There is one more first the Soviets "won." In spite of the rich history of American women in military aviation personified by the Women's Air Service Pilots (WASP's)) in World War II, the U.S. Armed Forces didn't begin training women for air combat service until 1993. Yet, in 1942 the Soviet Union formed three regiments of women combat pilots who flew night combat missions and were so successful and deadly the Germans feared them, calling them Nachthexen--night witches. The WASP's, unable to convince the military bureaucracy that they were willing and capable of air combat, had to be content to watch their daughters and granddaughters effect the change in U.S. policy 50 years after their service; it was a matter of equality and opportunity. The Soviets used pilots of both genders in World War II out of dire necessity. (The Germans used women test pilots--namely Melitta Schiller and Hanna Reitsch--but they retained civilian status and flew aircraft from the factories to the front; they did not fly in actual combat.)

                            

NACHTHEXEN

 

A bit of a history lesson here--Nazi Germany and the Soviet Union signed a mutual non-aggression pact in 1939. Consequently, the Soviets conspicuously stayed out of the invasion of Poland in 1939, receiving a chunk of Polish territory as a reward. For two years the Soviets put such stock in that treaty that in 1941 their border armaments ignored more than 500 overflights of German photo reconnaissance aircraft.

Then, at 3:15 a.m. on June 22, 1941--a date that lives in infamy for the Russian people--the German blitzkrieg came to Mother Russia in the form of Operation Barbarossa.

The Soviets were caught completely off-guard. Airports with runways long enough to serve their new fighter and bomber aircraft were still under construction on the western and southern borders where the German invasion struck. Fighter aircraft were limited in number along the border and were uncamouflaged and vulnerable. The pilots who managed to get into the air usually had 15 or fewer hours of experience, some as few as four hours of training. German pilots were as well-trained and fierce as their groundling counterparts. The Soviet Air Force, such as it was and with its rigid, inflexible tactics, was cut to ribbons.

Much like the aftermath of Pearl Harbor six months later, tens of thousands of Soviet youth, fired with patriotism and anger at the invaders, went to recruiting offices to join the Soviet Armed Forces and refurbish the Soviet Air Force. The youth who eagerly volunteered to fight for their country were men and women, most in their teens and many of them holders of newly minted pilot certificates. In the 1920's and 1930's the Soviet Union had a series of paramilitary flying clubs called Osoaviakhim. Any Soviet boy or girl could join and learn to parachute or fly first gliders then powered aircraft for free. Some of the 17-year old girls who showed up at the recruiting offices had much more flying experience than their sorely lacking comrades at the front who had just been bested by the Luftwaffe.
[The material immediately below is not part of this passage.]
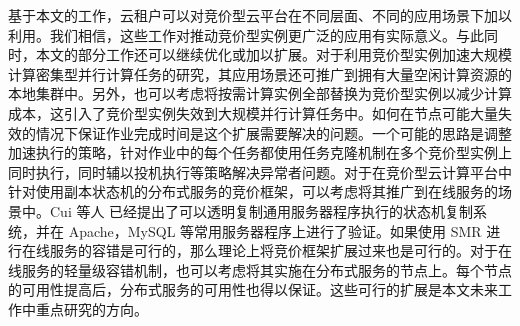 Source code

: 基于本文的工作，云租户可以对竞价型云平台在不同层面、不同的应用场景下加以利用。我们相信，这些工作对推动竞价型实例更广泛的应用有实际意义。与此同时，本文的部分工作还可以继续优化或加以扩展。对于利用竞价型实例加速大规模计算密集型并行计算任务的研究，其应用场景还可推广到拥有大量空闲计算资源的本地集群中。另外，也可以考虑将按需计算实例全部替换为竞价型实例以减少计算成本，这引入了竞价型实例失效到大规模并行计算任务中。如何在节点可能大量失效的情况下保证作业完成时间是这个扩展需要解决的问题。一个可能的思路是调整加速执行的策略，针对作业中的每个任务都使用任务克隆机制在多个竞价型实例上同时执行，同时辅以投机执行等策略解决异常者问题。对于在竞价型云计算平台中针对使用副本状态机的分布式服务的竞价框架，可以考虑将其推广到在线服务的场景中。Cui 等人 \cite{Cui:2015:PAM:2815400.2815427} 已经提出了可以透明复制通用服务器程序执行的状态机复制系统，并在 Apache，MySQL 等常用服务器程序上进行了验证。如果使用 SMR 进行在线服务的容错是可行的，那么理论上将竞价框架扩展过来也是可行的。对于在线服务的轻量级容错机制，也可以考虑将其实施在分布式服务的节点上。每个节点的可用性提高后，分布式服务的可用性也得以保证。这些可行的扩展是本文未来工作中重点研究的方向。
Bruce Myles, in his book, Night Witches, says, "Harassed officials rejected the young women without exception. The response to one young woman, who was later to become a Hero of the Soviet Union, was fairly typical: 'Things may be bad but we're not so desperate that we're going to put little girls like you up in the skies. Go home and help your mother.'"

Fortunately, Soviet girls--like American girls--didn't take too kindly to such advice. They waited, and, as the full brunt of the initial invasion and its cost in human resources were realized, they didn't have to wait long. The official position changed, and the young girls were asked to come help Mother Russia.

The Soviets planned three women air regiments, each with three squadrons of 10 aircraft. The mechanics, armament fitters, and other personnel would also be women. Each regiment would then have approximately 400 women. Thousands of applications were received and narrowed down to 2,000 to be interviewed.

Like the U.S. women who ventured to Sweetwater, TX to become WASP's, young Soviet women came from all over the vast country to Moscow. Many of them, en route by train, saw the war first hand before they ever began their pilot training--the Luftwaffe strafed the trains and the young women shared their seats with fully armed soldiers headed for the front.

The WASPs had key figures in their organization and implementation--Jacqueline Cochran and Nancy Love. For the Soviet women pilots, it was Marina Raskova. In 1938 Raskova and two other Soviet women had set a world record for a non-stop direct flight by women when they flew a Soviet-built, twin-engine aircraft named Rodina (homeland) 6,000 kilometers across the expanse of the Soviet Union from Moscow to Komsomolsk-on-Amur in the Far East. With the aircraft icing up over the Siberian wilderness, the women tossed everything movable out of the aircraft to try and gain altitude. Finally, Raskova, who had been the navigator, decided she would have to go as well. She marked the aircraft's compass heading on a map and bailed out into the darkness. The two remaining pilots eventually landed safely at their destination, and a hunter rescued Raskova. The three "Winged Sisters" returned triumphantly to Moscow. Already a folk heroine, Raskova was the logical choice to recruit, interview, and oversee the training of the women aviators.

Myles reports that Raskova, in 1941 a Major in the Soviet Air Force, herself was as nervous about recruiting these young girls as they were about meeting a famous Hero of the Soviet Union. Raskova knew she could be sending them to die--a conundrum faced by any military commander. She asked the young recruits, "Aren't you frightened to go to the front? Don't you know that these bad men on the other side will be shooting at you?"

One inspired young woman replied, "Not if I shoot them first, Major Raskova."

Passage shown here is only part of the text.